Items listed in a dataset

= = = = =

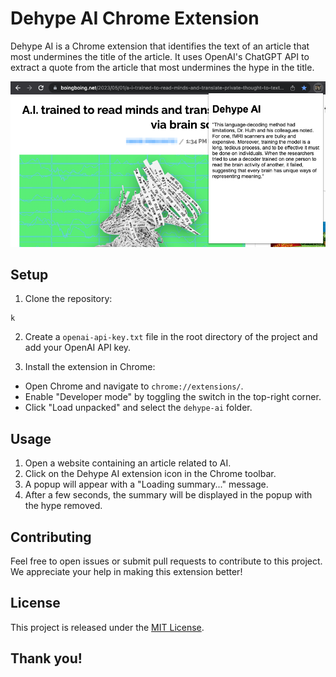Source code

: # Dehype AI Chrome Extension

Dehype AI is a Chrome extension that identifies the text of an article that most undermines the title of the article. It uses OpenAI's ChatGPT API to extract a quote from the article that most undermines the hype in the title.

![Dehype AI Example](example.png)


## Setup

1. Clone the repository:

```
k
```

2. Create a `openai-api-key.txt` file in the root directory of the project and add your OpenAI API key.

3. Install the extension in Chrome:

- Open Chrome and navigate to `chrome://extensions/`.
- Enable "Developer mode" by toggling the switch in the top-right corner.
- Click "Load unpacked" and select the `dehype-ai` folder.

## Usage

1. Open a website containing an article related to AI.
2. Click on the Dehype AI extension icon in the Chrome toolbar.
3. A popup will appear with a "Loading summary..." message.
4. After a few seconds, the summary will be displayed in the popup with the hype removed.

## Contributing

Feel free to open issues or submit pull requests to contribute to this project. We appreciate your help in making this extension better!

## License

This project is released under the [MIT License](LICENSE).

## Thank you!
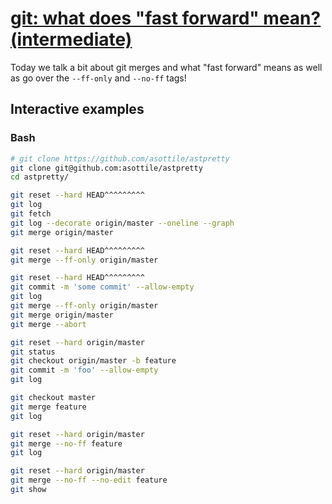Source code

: # [git: what does "fast forward" mean? (intermediate)](https://youtu.be/Vy0JIwQoI-E)

Today we talk a bit about git merges and what "fast forward" means as well as go over the `--ff-only` and `--no-ff` tags!

## Interactive examples

### Bash

```bash
# git clone https://github.com/asottile/astpretty
git clone git@github.com:asottile/astpretty
cd astpretty/

git reset --hard HEAD^^^^^^^^^
git log
git fetch
git log --decorate origin/master --oneline --graph
git merge origin/master

git reset --hard HEAD^^^^^^^^^
git merge --ff-only origin/master

git reset --hard HEAD^^^^^^^^^
git commit -m 'some commit' --allow-empty
git log
git merge --ff-only origin/master
git merge origin/master
git merge --abort

git reset --hard origin/master
git status
git checkout origin/master -b feature
git commit -m 'foo' --allow-empty
git log

git checkout master
git merge feature
git log

git reset --hard origin/master
git merge --no-ff feature
git log

git reset --hard origin/master
git merge --no-ff --no-edit feature
git show
```
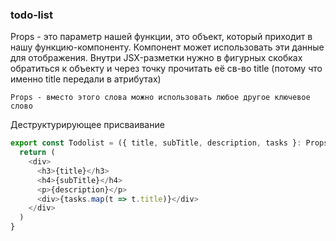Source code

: ### todo-list 

Props - это параметр нашей функции, это объект, который приходит в нашу функцию-компоненту. Компонент может использовать эти данные для отображения. Внутри JSX-разметки нужно в фигурных скобках обратиться к объекту и через точку прочитать её св-во title (потому что именно title передали в атрибутах)

`Props - вместо этого слова можно использовать любое другое ключевое слово`

Деструктурирующее присваивание
```javascript
export const Todolist = ({ title, subTitle, description, tasks }: PropsType) => {
  return (
    <div>
      <h3>{title}</h3>
      <h4>{subTitle}</h4>
      <p>{description}</p>
      <div>{tasks.map(t => t.title)}</div>
    </div>
  )
}
```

= = = = =

Scan the entries above and return each line that holds "your".

TASK RESPONSE:
2. Create a `openai-api-key.txt` file in the root directory of the project and add your OpenAI API key.
Feel free to open issues or submit pull requests to contribute to this project. We appreciate your help in making this extension better!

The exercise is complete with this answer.